Assignment =>
Work out how many lines in the records contain the word "changed", and give that number alone.

** Given records follows **

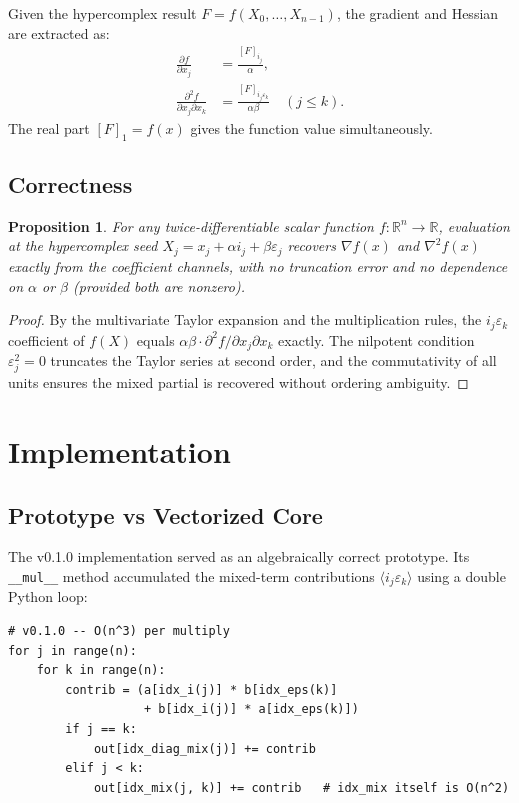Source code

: \documentclass[11pt]{article}
\newtheorem{proposition}{Proposition}
\begin{document}
Given the hypercomplex result $F = f(X_0, \ldots, X_{n-1})$, the gradient and Hessian
are extracted as:
\begin{align}
  \frac{\partial f}{\partial x_j} &= \frac{[F]_{i_j}}{\alpha}, \\
  \frac{\partial^2 f}{\partial x_j \partial x_k} &=
    \frac{[F]_{i_j\varepsilon_k}}{\alpha\beta} \quad (j \leq k).
\end{align}
The real part $[F]_1 = f(x)$ gives the function value simultaneously.

\subsection{Correctness}

\begin{proposition}
For any twice-differentiable scalar function $f:\mathbb{R}^n \to \mathbb{R}$,
evaluation at the hypercomplex seed $X_j = x_j + \alpha i_j + \beta\varepsilon_j$
recovers $\nabla f(x)$ and $\nabla^2 f(x)$ exactly from the coefficient channels,
with no truncation error and no dependence on $\alpha$ or $\beta$ (provided both
are nonzero).
\end{proposition}

\begin{proof}
By the multivariate Taylor expansion and the multiplication rules, the
$i_j\varepsilon_k$ coefficient of $f(X)$ equals $\alpha\beta \cdot \partial^2 f /
\partial x_j \partial x_k$ exactly. The nilpotent condition $\varepsilon_j^2 = 0$
truncates the Taylor series at second order, and the commutativity of all units
ensures the mixed partial is recovered without ordering ambiguity.
\end{proof}

\section{Implementation}

\subsection{Prototype vs Vectorized Core}

The v0.1.0 implementation served as an algebraically correct prototype.
Its \texttt{\_\_mul\_\_} method accumulated the mixed-term contributions
$\langle i_j \varepsilon_k \rangle$ using a double Python loop:

\begin{lstlisting}
# v0.1.0 -- O(n^3) per multiply
for j in range(n):
    for k in range(n):
        contrib = (a[idx_i(j)] * b[idx_eps(k)]
                   + b[idx_i(j)] * a[idx_eps(k)])
        if j == k:
            out[idx_diag_mix(j)] += contrib
        elif j < k:
            out[idx_mix(j, k)] += contrib   # idx_mix itself is O(n^2)
\end{lstlisting}
\end{document}

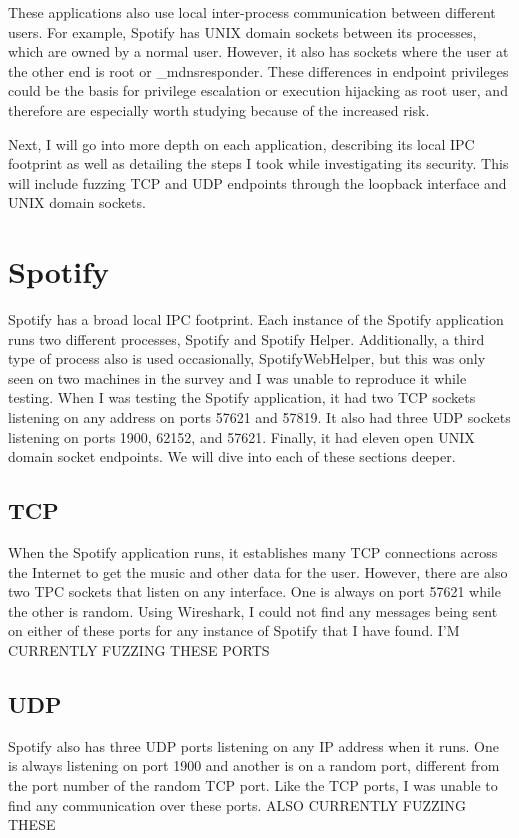 These applications also use local inter-process communication between different users.  For example, Spotify has UNIX domain sockets between its processes, which are owned by a normal user.  However, it also has sockets where the user at the other end is root or \_mdnsresponder.  These differences in endpoint privileges could be the basis for privilege escalation or execution hijacking as root user, and therefore are especially worth studying because of the increased risk.

Next, I will go into more depth on each application, describing its local IPC footprint as well as detailing the steps I took while investigating its security.  This will include fuzzing TCP and UDP endpoints through the loopback interface and UNIX domain sockets.

\section{Spotify}
\label{sec:spotify}
Spotify has a broad local IPC footprint.  Each instance of the Spotify application runs two different processes, Spotify and Spotify Helper.  Additionally, a third type of process also is used occasionally, SpotifyWebHelper, but this was only seen on two machines in the survey and I was unable to reproduce it while testing.  When I was testing the Spotify application, it had two TCP sockets listening on any address on ports 57621 and 57819.  It also had three UDP sockets listening on ports 1900, 62152, and 57621.  Finally, it had eleven open UNIX domain socket endpoints.  We will dive into each of these sections deeper.

\subsection{TCP}
\label{sec:spotifyTcp}
When the Spotify application runs, it establishes many TCP connections across the Internet to get the music and other data for the user.  However, there are also two TPC sockets that listen on any interface.  One is always on port 57621 while the other is random.  Using Wireshark, I could not find any messages being sent on either of these ports for any instance of Spotify that I have found.
I'M CURRENTLY FUZZING THESE PORTS

\subsection{UDP}
\label{sec:spotifyUdp}
Spotify also has three UDP ports listening on any IP address when it runs.  One is always listening on port 1900 and another is on a random port, different from the port number of the random TCP port.  Like the TCP ports, I was unable to find any communication over these ports.
ALSO CURRENTLY FUZZING THESE

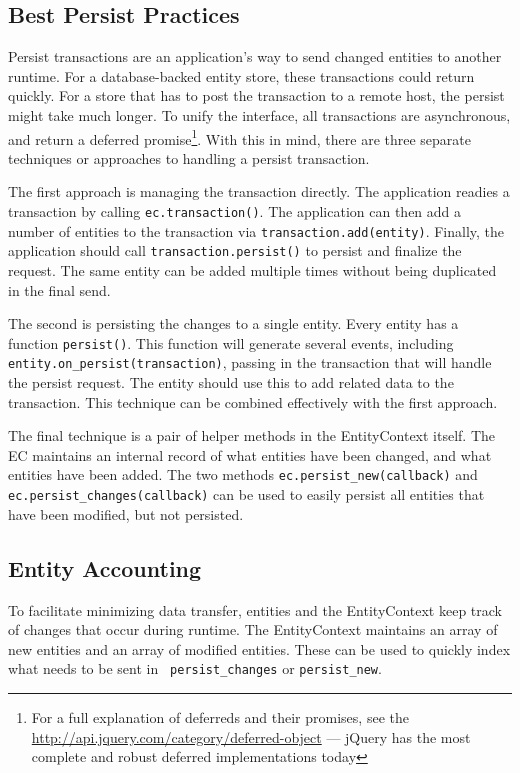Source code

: \documentclass{article}
\newcommand{\ilcode}{\tt}
\begin{document}
\subsection{Best Persist Practices}
Persist transactions are an application's way to send changed entities to
another runtime. For a database-backed entity store, these transactions could
return quickly. For a store that has to post the transaction to a remote host,
the persist might take much longer. To unify the interface, all transactions are
asynchronous, and return a deferred promise\footnote{For a full explanation of
deferreds and their promises, see the \hyperref[jQuery documentation]
{http://api.jquery.com/category/deferred-object} --- jQuery has the
most complete and robust deferred implementations today}. With this in mind, there are three
separate techniques or approaches to handling a persist transaction.

The first approach is managing the transaction directly. The application
readies a transaction by calling {\ilcode ec.transaction()}. The
application can then add a number of entities to the
transaction via {\ilcode transaction.add(entity)}. Finally, the application
should call {\ilcode transaction.persist()} to persist and finalize the request.
The same entity can be added multiple times without being duplicated in the
final send.

The second is persisting the changes to a single entity. Every entity has a
function {\ilcode persist()}. This function will generate several events, including
{\ilcode entity.on\_persist(transaction)}, passing in the transaction that will
handle the persist request. The entity should use this to add related data to
the transaction. This technique can be combined effectively with the first
approach.

The final technique is a pair of helper methods in the EntityContext itself. The
EC maintains an internal record of what entities have been changed, and what
entities have been added. The two methods {\ilcode ec.persist\_new(callback)}
and {\ilcode ec.persist\_changes(callback)} can be used to easily persist all
entities that have been modified, but not persisted.

\subsection{Entity Accounting}

To facilitate minimizing data transfer, entities
and the EntityContext keep track of changes that occur during runtime. The
EntityContext maintains an array of new entities and an array of modified
entities. These can be used to quickly index what needs to be sent in {\ilcode
persist\_changes} or {\ilcode persist\_new}.
\end{document}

** End of Given records **

Result of the exercise =>
2